Killzone gonna be a beast. I can care less about AI. I don't buy a game because of AI. Them graphics, lighting, and Gameplay looks amazing.

what's more disappointing is there's 4-5 reports of PS4's being broken already and it hasn't even been released yet..And it don't support MP3s.


----------



## erasercrumbs (Dec 17, 2009)

It makes me wonder why Sony and Microsoft are rushing these systems out of the gate so quickly in the first place.


----------



## cloud90 (Oct 23, 2012)

erasercrumbs said:


> It makes me wonder why Sony and Microsoft are rushing these systems out of the gate so quickly in the first place.


Holiday


----------



## CrimsonTrigger (Jun 28, 2011)

PS4 is underwhelming, at least right now it is. Launch games are boring and the same old stuff we've been getting for years. Most of them are cross platform games, and from the comparison videos I've seen, they look the exact same, just sharper. And I'm sorry, but I hope Killzone flops. I'm so sick of horrible, generic shooters clogging up the industry. AI certainly matters if you like a game that actually encourages you to think and strategize. If the AI is bad, then the game is just another mindless $60 action movie. And keep in mind, this system is supposed to be far more advanced than what we have now in addition to being easy for developers to program on. So if the AI is bad, then the programmers are probably failures at their job and can't make a decent game to save their life.

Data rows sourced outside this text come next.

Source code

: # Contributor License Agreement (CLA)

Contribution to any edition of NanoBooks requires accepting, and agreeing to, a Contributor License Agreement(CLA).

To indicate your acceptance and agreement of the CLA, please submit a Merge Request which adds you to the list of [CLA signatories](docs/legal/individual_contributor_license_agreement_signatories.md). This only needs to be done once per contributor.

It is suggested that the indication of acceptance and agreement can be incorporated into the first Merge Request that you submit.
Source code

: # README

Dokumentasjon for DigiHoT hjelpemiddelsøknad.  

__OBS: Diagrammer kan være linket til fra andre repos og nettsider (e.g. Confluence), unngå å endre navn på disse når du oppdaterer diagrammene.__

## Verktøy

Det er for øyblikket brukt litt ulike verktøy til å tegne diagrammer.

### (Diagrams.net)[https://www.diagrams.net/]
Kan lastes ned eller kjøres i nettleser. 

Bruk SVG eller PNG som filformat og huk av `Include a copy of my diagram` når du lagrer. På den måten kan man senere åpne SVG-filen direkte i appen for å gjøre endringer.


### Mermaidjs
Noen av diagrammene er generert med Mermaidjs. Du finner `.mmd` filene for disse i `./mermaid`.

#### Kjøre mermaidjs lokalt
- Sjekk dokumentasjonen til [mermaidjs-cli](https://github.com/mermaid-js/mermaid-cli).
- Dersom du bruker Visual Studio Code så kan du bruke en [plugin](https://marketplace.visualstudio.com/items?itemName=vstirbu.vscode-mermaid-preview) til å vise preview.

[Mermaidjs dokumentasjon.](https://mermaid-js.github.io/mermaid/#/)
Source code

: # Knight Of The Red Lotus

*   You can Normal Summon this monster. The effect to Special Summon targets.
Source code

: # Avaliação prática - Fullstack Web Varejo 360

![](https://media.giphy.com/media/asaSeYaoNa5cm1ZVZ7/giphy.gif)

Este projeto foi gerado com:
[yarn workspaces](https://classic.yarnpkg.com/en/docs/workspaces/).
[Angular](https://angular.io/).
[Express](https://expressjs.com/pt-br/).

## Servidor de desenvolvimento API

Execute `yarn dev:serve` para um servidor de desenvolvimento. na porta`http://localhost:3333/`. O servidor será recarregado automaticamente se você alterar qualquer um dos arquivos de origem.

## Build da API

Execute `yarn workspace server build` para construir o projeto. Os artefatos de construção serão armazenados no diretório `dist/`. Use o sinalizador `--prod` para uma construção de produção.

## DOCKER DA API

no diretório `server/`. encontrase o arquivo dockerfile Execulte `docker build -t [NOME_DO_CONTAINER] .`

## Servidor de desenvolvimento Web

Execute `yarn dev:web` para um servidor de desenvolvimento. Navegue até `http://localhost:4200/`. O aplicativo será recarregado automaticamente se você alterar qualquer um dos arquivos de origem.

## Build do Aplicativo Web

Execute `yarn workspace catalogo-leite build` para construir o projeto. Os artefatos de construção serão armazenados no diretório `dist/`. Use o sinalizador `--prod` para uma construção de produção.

Also, I can't stand this excuse people have as to why games don't look better than what we have now. Developers need time to get used to the hardware, buy again, these systems are supposed to be very easy to program for. In addition, wouldn't these developers have been working on these games far ahead of time? So where is this supposed "next-gen" visual experience? Why should I buy a new console at launch if the games look the exact same and aren't even offering me anything new in terms of gameplay? Why not just stick with my existing systems?

I mean I'm excited for the PS4 and all, but nobody is ever going to convince me that the thing is worth anything more than it claims to be at this moment. The massive hype and fanboyism is just starting to get to me. People need to learn to keep their expectations in check.

In any case, I look forward to the day where I can finally start to take interest in the system.


----------



## erasercrumbs (Dec 17, 2009)

cloud90 said:


> Holiday


I'm thinking Christmas 2014 would have been a better time.


----------



## Salvador Dali (Oct 26, 2013)

I'm not really surprised. There always seems to be very few good launch titles for any console. I can't remember there being a single PS3 game I enjoyed that came out in 2006, the good titles only started to come around in 2008. Same goes for the 360, though it had a few more enjoyable titles in 2006, a year after its release.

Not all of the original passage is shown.